On Tue, Nov 26, 2013 at 8:32 PM, David E. Wheeler <da...@justatheory.com>wrote:

> On Nov 26, 2013, at 11:26 AM, Gisle Aas <gi...@activestate.com> wrote:
>
> > I do find the "db:" prefix ugly.  If you want users to see these strings
> I would think they find this prefix to be clutter too.
>
> Yeah. But I would thin, that if it *was* a standard, there would be just
> one scheme defined. That’s a guess, though. Maybe no one would care, and
> would not mind an unlimited number of new schemes (one for every db
> engine)? I don’t know.
>

There is also precedence for using "+" in scheme names.  Something like
"db+postgresql:" then.  It's still cluttered, and not really compatible
with what other have used.  Or "x-postgres:" while it's still experimental.
 Naming stuff is hard.


> > You seem to be alone in calling it "pg:".  For the other examples out
> there I see "postgresql:" or "postgres:".  Should all different ways be
> allowed and lead to the same thing?  I've seen both "mysql:" and "mysql2:".
> What about "mariadb:"?
>
> Yeah, I was going to add "postgres" and "postgresql" subclasses. Maybe
> "pgsql", too, I dunno. Never seen "mysql2"; what’s that?


I don't know.  Version 2 of the mysql protocol perhaps.  I saw it at
https://github.com/kennethreitz/dj-database-url/blob/master/dj_database_url.py#L17


> Maria is the same as MySQL, really; I should add it, though, and have it
> inherit from db:mysql, just as vertica currently inherits from db:pg.
>

The scheme really should just be named after the protocol, not the kind of
product you happen to find at the other end.

It would certainly be preferable if there was a single name for each
protocol.


> > For sqlite:-URLs people seem to disagree on how to specify relative vs
> absolute path names.
>
> Really?
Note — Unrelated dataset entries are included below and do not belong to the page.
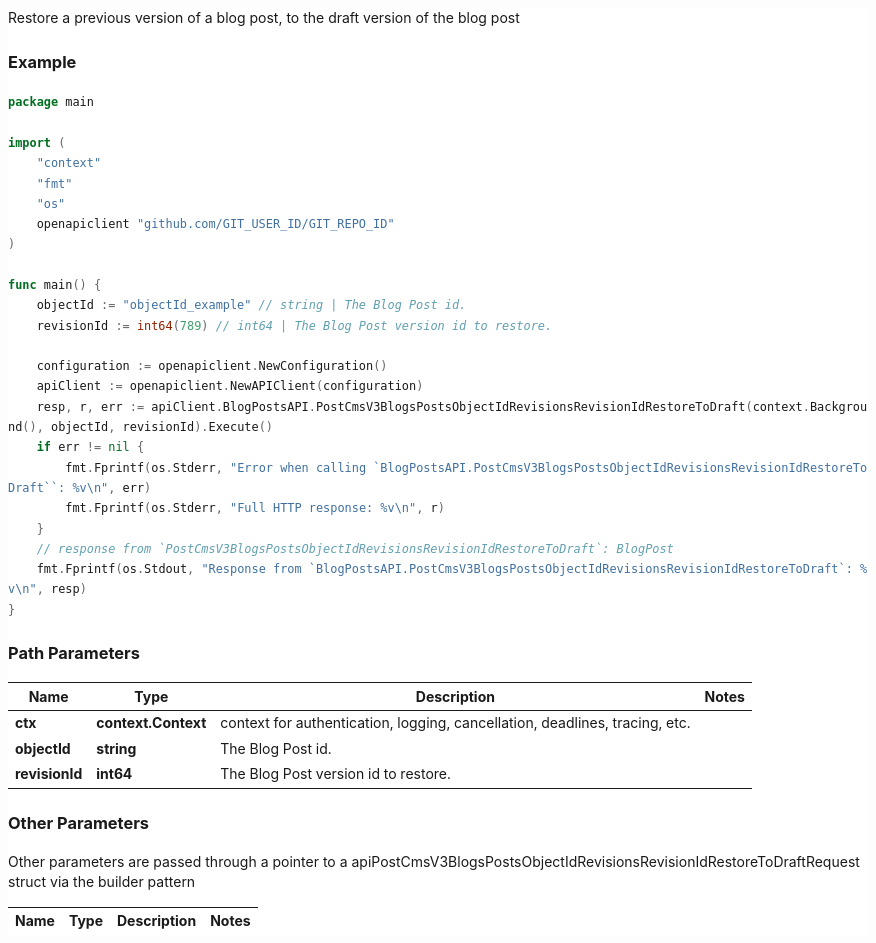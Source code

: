 Restore a previous version of a blog post, to the draft version of the blog post



### Example

```go
package main

import (
	"context"
	"fmt"
	"os"
	openapiclient "github.com/GIT_USER_ID/GIT_REPO_ID"
)

func main() {
	objectId := "objectId_example" // string | The Blog Post id.
	revisionId := int64(789) // int64 | The Blog Post version id to restore.

	configuration := openapiclient.NewConfiguration()
	apiClient := openapiclient.NewAPIClient(configuration)
	resp, r, err := apiClient.BlogPostsAPI.PostCmsV3BlogsPostsObjectIdRevisionsRevisionIdRestoreToDraft(context.Background(), objectId, revisionId).Execute()
	if err != nil {
		fmt.Fprintf(os.Stderr, "Error when calling `BlogPostsAPI.PostCmsV3BlogsPostsObjectIdRevisionsRevisionIdRestoreToDraft``: %v\n", err)
		fmt.Fprintf(os.Stderr, "Full HTTP response: %v\n", r)
	}
	// response from `PostCmsV3BlogsPostsObjectIdRevisionsRevisionIdRestoreToDraft`: BlogPost
	fmt.Fprintf(os.Stdout, "Response from `BlogPostsAPI.PostCmsV3BlogsPostsObjectIdRevisionsRevisionIdRestoreToDraft`: %v\n", resp)
}
```

### Path Parameters


Name | Type | Description  | Notes
------------- | ------------- | ------------- | -------------
**ctx** | **context.Context** | context for authentication, logging, cancellation, deadlines, tracing, etc.
**objectId** | **string** | The Blog Post id. | 
**revisionId** | **int64** | The Blog Post version id to restore. | 

### Other Parameters

Other parameters are passed through a pointer to a apiPostCmsV3BlogsPostsObjectIdRevisionsRevisionIdRestoreToDraftRequest struct via the builder pattern


Name | Type | Description  | Notes
------------- | ------------- | ------------- | -------------

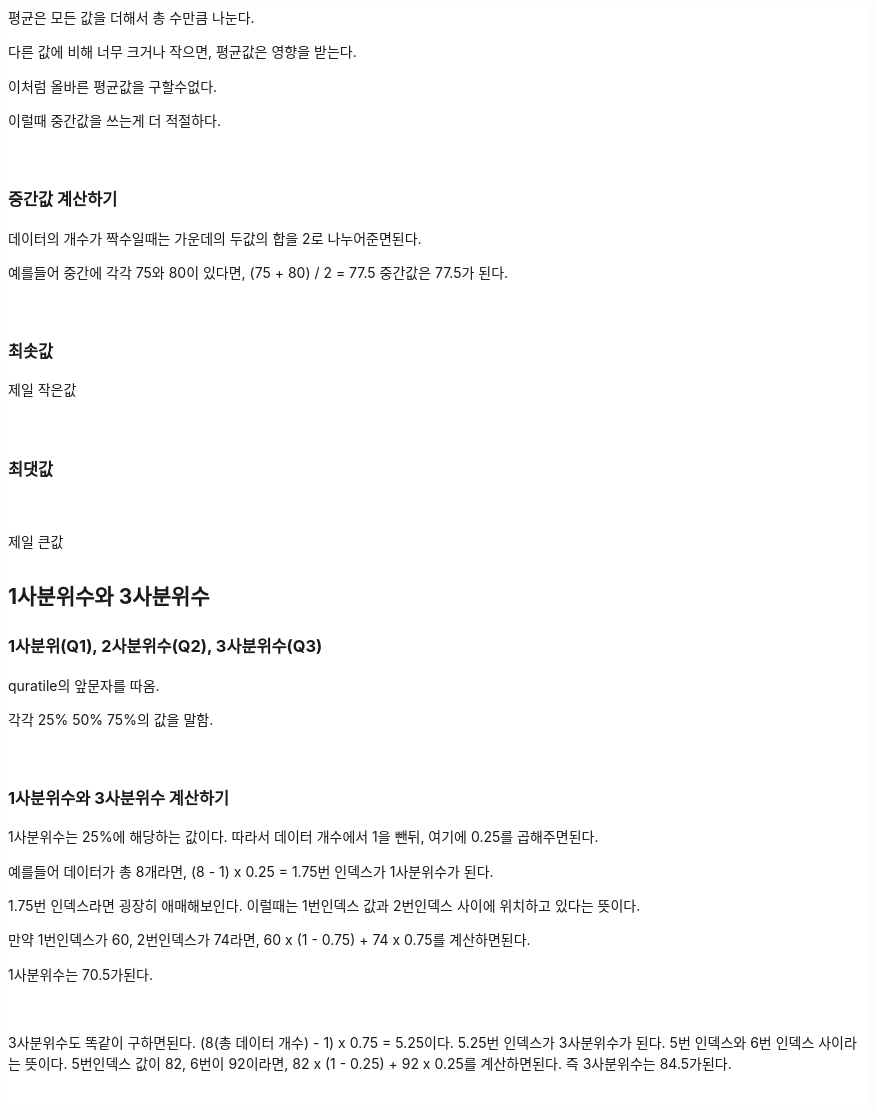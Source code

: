 평균은 모든 값을 더해서 총 수만큼 나눈다.

다른 값에 비해 너무 크거나 작으면, 평균값은 영향을 받는다.

이처럼 올바른 평균값을 구할수없다.

이럴때 중간값을 쓰는게 더 적절하다.

<br>

### 중간값 계산하기

데이터의 개수가 짝수일때는 가운데의 두값의 합을 2로 나누어준면된다.

예를들어 중간에 각각 75와 80이 있다면, (75 + 80) / 2 = 77.5
중간값은 77.5가 된다.

<br>

### 최솟값

제일 작은값

<br>

### 최댓값

<br>

제일 큰값

## 1사분위수와 3사분위수

### 1사분위(Q1), 2사분위수(Q2), 3사분위수(Q3)

quratile의 앞문자를 따옴.

각각 25% 50% 75%의 값을 말함.

<br>

### 1사분위수와 3사분위수 계산하기

1사분위수는 25%에 해당하는 값이다. 따라서 데이터 개수에서 1을 뺀뒤, 여기에 0.25를 곱해주면된다.

예를들어 데이터가 총 8개라면, (8 - 1) x 0.25 = 1.75번 인덱스가 1사분위수가 된다.

1.75번 인덱스라면 굉장히 애매해보인다. 이럴때는 1번인덱스 값과 2번인덱스 사이에 위치하고 있다는 뜻이다.

만약 1번인덱스가 60, 2번인덱스가 74라면, 60 x (1 - 0.75) + 74 x 0.75를 계산하면된다.

1사분위수는 70.5가된다.

<br>

3사분위수도 똑같이 구하면된다. (8(총 데이터 개수) - 1) x 0.75 = 5.25이다. 5.25번 인덱스가 3사분위수가 된다. 5번 인덱스와 6번 인덱스 사이라는 뜻이다. 5번인덱스 값이 82, 6번이 92이라면, 82 x (1 - 0.25) + 92 x 0.25를 계산하면된다. 즉 3사분위수는 84.5가된다.

<br>

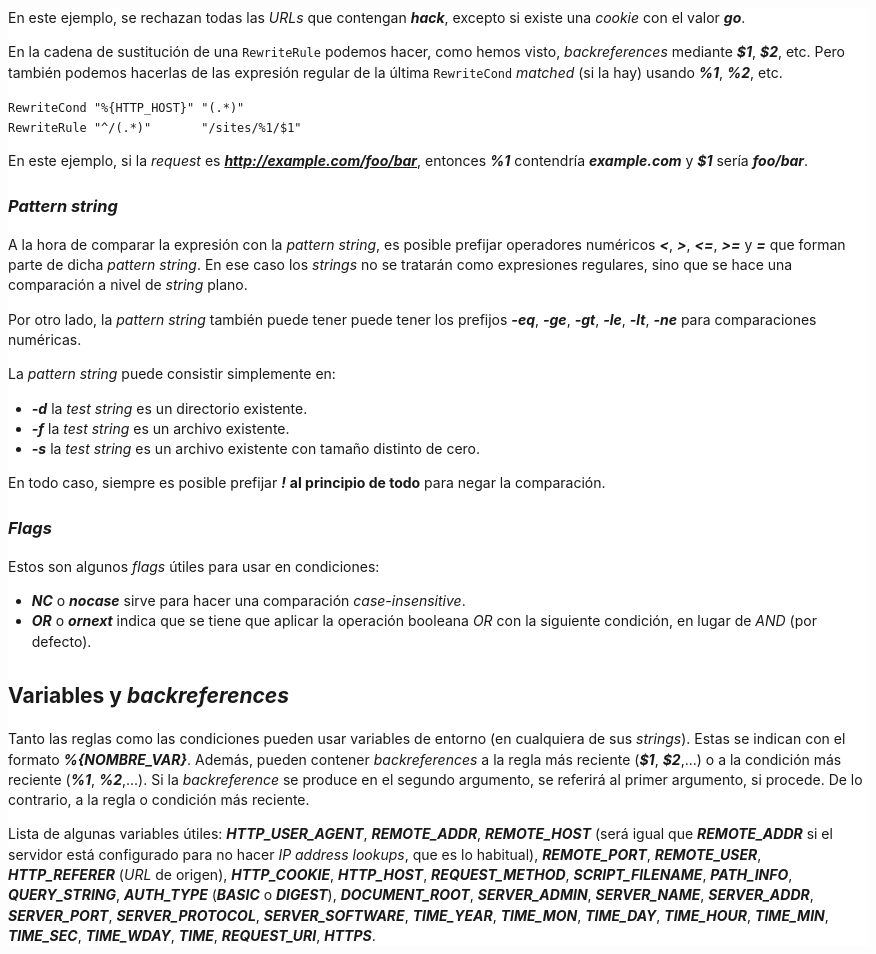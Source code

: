 En este ejemplo, se rechazan todas las *URLs* que contengan ***hack***, excepto si existe una *cookie* con el valor ***go***.

En la cadena de sustitución de una `RewriteRule` podemos hacer, como hemos visto, *backreferences* mediante ***\$1***, ***\$2***, etc. Pero también podemos hacerlas de las expresión regular de la última `RewriteCond` *matched* (si la hay) usando ***%1***, ***%2***, etc.

```
RewriteCond "%{HTTP_HOST}" "(.*)"
RewriteRule "^/(.*)"       "/sites/%1/$1"
```

En este ejemplo, si la *request* es ***http://example.com/foo/bar***, entonces ***\%1*** contendría ***example.com*** y ***\$1*** sería ***foo/bar***.

### *Pattern string*

A la hora de comparar la expresión con la *pattern string*, es posible prefijar operadores numéricos ***\<***, ***>***, ***\<=***, ***>=*** y ***=*** que forman parte de dicha *pattern string*. En ese caso los *strings* no se tratarán como expresiones regulares, sino que se hace una comparación a nivel de *string* plano.

Por otro lado, la *pattern string* también puede tener puede tener los prefijos ***-eq***, ***-ge***, ***-gt***, ***-le***, ***-lt***, ***-ne*** para comparaciones numéricas.

La *pattern string* puede consistir simplemente en:

- ***-d*** la *test string* es un directorio existente.
- ***-f*** la *test string* es un archivo existente.
- ***-s*** la *test string* es un archivo existente con tamaño distinto de cero.

En todo caso, siempre es posible prefijar ***!*** **al principio de todo** para negar la comparación.

### *Flags*

Estos son algunos *flags* útiles para usar en condiciones:

- ***NC*** o ***nocase*** sirve para hacer una comparación *case-insensitive*.
- ***OR*** o ***ornext*** indica que se tiene que aplicar la operación booleana *OR* con la siguiente condición, en lugar de *AND* (por defecto).

## Variables y *backreferences*

Tanto las reglas como las condiciones pueden usar variables de entorno (en cualquiera de sus *strings*). Estas se indican con el formato ***%{NOMBRE_VAR}***. Además, pueden contener *backreferences* a la regla más reciente (***\$1***, ***\$2***,...) o a la condición más reciente (***%1***, ***%2***,...). Si la *backreference* se produce en el segundo argumento, se referirá al primer argumento, si procede. De lo contrario, a la regla o condición más reciente.

Lista de algunas variables útiles: ***HTTP_USER_AGENT***, ***REMOTE_ADDR***, ***REMOTE_HOST*** (será igual que ***REMOTE_ADDR*** si el servidor está configurado para no hacer *IP address lookups*, que es lo habitual), ***REMOTE_PORT***, ***REMOTE_USER***, ***HTTP_REFERER*** (*URL* de origen), ***HTTP_COOKIE***, ***HTTP_HOST***, ***REQUEST_METHOD***, ***SCRIPT_FILENAME***, ***PATH_INFO***, ***QUERY_STRING***, ***AUTH_TYPE*** (***BASIC*** o ***DIGEST***), ***DOCUMENT_ROOT***, ***SERVER_ADMIN***, ***SERVER_NAME***, ***SERVER_ADDR***, ***SERVER_PORT***, ***SERVER_PROTOCOL***, ***SERVER_SOFTWARE***, ***TIME_YEAR***, ***TIME_MON***, ***TIME_DAY***, ***TIME_HOUR***, ***TIME_MIN***, ***TIME_SEC***, ***TIME_WDAY***, ***TIME***, ***REQUEST_URI***, ***HTTPS***.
To me, an absolute path starts with "/". Anything else is relative.
>

Is sqlite:///path relative or absolute then?  What about sqlite:/path?

dj-database-url claims 4 slashes is the way to go; sqlite:////path

The ftp: standard had the same problem.  It was once specified that
ftp://server/%2Fpath was to be required to make the path absolute, while
ftp://server/path was supposed to be relative to the home directory you
ended up in after logging in to the ftp account.  This was very confusing
to users so most browers just implemented the path to always be absolute,
with no way to access relative paths. That's at least how I remembered it.